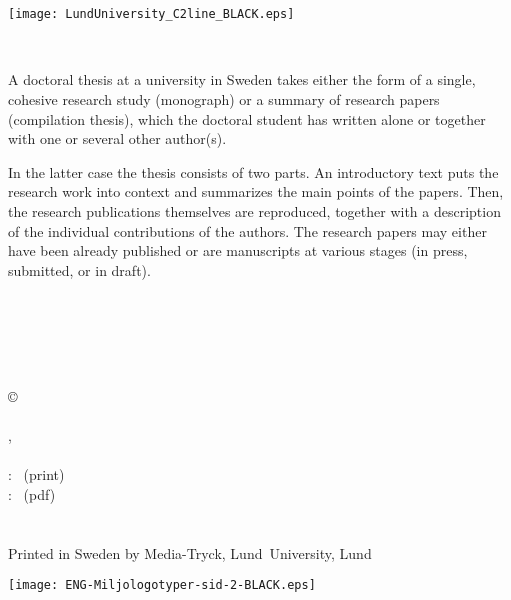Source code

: \cleardoublepage
\thispagestyle{empty} %
~
\vfill
\begin{center}
  {\HUGE \myMainTitle}
  \\[2mm]
  {\huge \mySubTitle}

  \vfill
  {\myName}

  \vfill
  \texttt{[image: LundUniversity\_C2line\_BLACK.eps]}

  \\
\end{center}
\vfill


\newpage

\thispagestyle{empty} %

\noindent A doctoral thesis at a university in Sweden takes either the form of a single,
cohesive research study (monograph) or a summary of research papers
(compilation thesis), which the doctoral student has written alone or together
with one or several other author(s).

In the latter case the thesis consists of two parts. An introductory text puts
the research work into context and summarizes the main points of the papers.
Then, the research publications themselves are reproduced, together
with a description of the individual contributions of the authors. The
research papers may either have been already published or are manuscripts at
various stages (in press, submitted, or in draft).

\vfill
{\small
  \myCoverFront\\
  \\
  \myCoverBack\\
  \\
  \myFundingInformation


  \vspace{5mm}
  \noindent\copyright\, \myName~\myYear\\
  \\
  \myFaculty, {\myDepartment}
  \\
  \\
  \ISBN: \myISBNprint~(print)\\ %
  \ISBN: \myISBNpdf~(pdf)\\ %
  \mySeries\\
  \\
  Printed in Sweden by Media-Tryck, Lund~University, Lund~\myYear

  \medskip

  \noindent\texttt{[image: ENG-Miljologotyper-sid-2-BLACK.eps]}
}
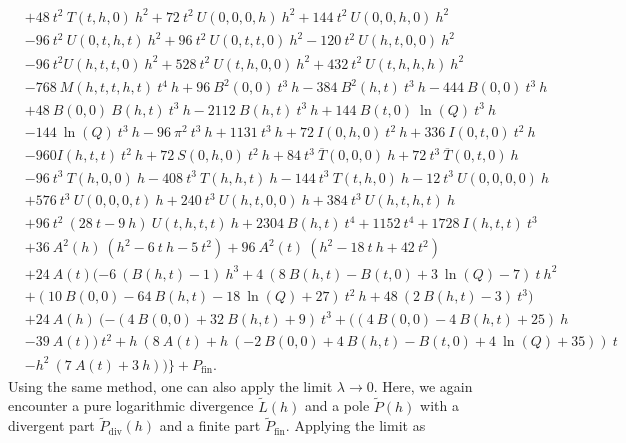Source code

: \documentclass[a4paper,12pt]{book}
\begin{document}
\begin{align}
   \nonumber 
   &+48 \>t^2 \>T(t,h,0) \>h^2+72\>
t^2\> U(0,0,0,h)\> h^2+144 \>t^2
 \>  U(0,0,h,0)\> h^2\\
 \nonumber
 &-96\>t^2\> U(0,t,h,t)\> h^2+96 \>t^2 \> U(0,t,t,0)\> h^2-120\>
t^2\> U(h,t,0,0)\> h^2\\
\nonumber
&-96\> t^2
   U(h,t,t,0)\> h^2+528\> t^2\> U(t,h,0,0) \>h^2+432\> t^2\> U(t,h,h,h)
\>h^2\\
\nonumber
&-768\> M(h,t,t,h,t) \>t^4 \>h+96\>
   B^2(0,0)\> t^3\> h-384\> B^2(h,t) \>t^3 \>h-444\> B(0,0)\> t^3 \>h\\
   \nonumber
   &+48 \>B(0,0)\> B(h,t)\> t^3\> h-2112\>
   B(h,t)\> t^3\> h+144\> B(t,0)\> \ln(Q)\> t^3 \>h\\
   \nonumber
   &-144 \>\ln(Q)\> t^3 \>h-96 \>\pi^2\> t^3\>
h+1131\> t^3\> h+72\> I(0,h,0)\> t^2
  \> h+336\> I(0,t,0)\> t^2\> h\\
  \nonumber
  &-960 I(h,t,t)\> t^2\> h+72\> S(0,h,0)\> t^2\> h+84\>
t^3\> \overline{T}(0,0,0)\> h+72\> t^3\>
   \overline{T}(0,t,0)\> h\\
   \nonumber&
   -96\> t^3\> T(h,0,0)\> h-408\> t^3\> T(h,h,t) \>h-144\> t^3\> T(t,h,0) \>h-12\> t^3
\>   U(0,0,0,0)\> h\\
   \nonumber&
   +576\> t^3\> U(0,0,0,t)\> h+240\> t^3\> U(h,t,0,0)\> h+384\> t^3\> U(h,t,h,t)\> h\\
   \nonumber&
   +96\> t^2\> (28\> t-9\>
   h) \> U(t,h,t,t)\> h+2304\> B(h,t)\> t^4+1152\> t^4+1728\> I(h,t,t)\>
t^3\\
   \nonumber&
   +36\> A^2(h)\> (h^2-6\> t \>h-5
   \>t^2)+96\> A^2(t) \>(h^2-18\> t \>h+42\> t^2)\\
   \nonumber&
   +24\> A(t)
(-6\> (B(h,t)-1)\> h^3+4\>
   (8\> B(h,t)-B(t,0)+3\> \ln(Q)-7)\> t \>h^2\\
   \nonumber&
   +(10\> B(0,0)-64\> B(h,t)-18\>
\ln(Q)+27)\> t^2\> h+48\> (2
 \>  B(h,t)-3)\> t^3)\\
   \nonumber&
   +24\> A(h)\> (-(4\> B(0,0)+32\>
B(h,t)+9)\> t^3+((4 \>B(0,0)-4\>
   B(h,t)+25)\> h\\
   \nonumber&
   -39\> A(t))\> t^2+h \>(8\> A(t)+h\> (-2\> B(0,0)+4
\>B(h,t)-B(t,0)+4\> \ln(Q)+35))\>
   t\\
&-h^2\> (7\> A(t)+3\> h))\}+P_\text{fin}.
\end{align}
Using the same method, one can also apply the limit $\lambda \rightarrow 0$. Here, we again encounter a pure logarithmic divergence $\widetilde{L}(h)$ and a pole $\widetilde{P}(h)$ with a divergent part $\widetilde{P}_\text{div}(h)$ and a finite part $\widetilde{P}_\text{fin}$. Applying the limit as 
\end{document}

**EXERCISE AIM**
Tally the lines in the material above that contain "Sweden". Respond with the number and nothing else.

**RESPONSE TO THIS TASK**
2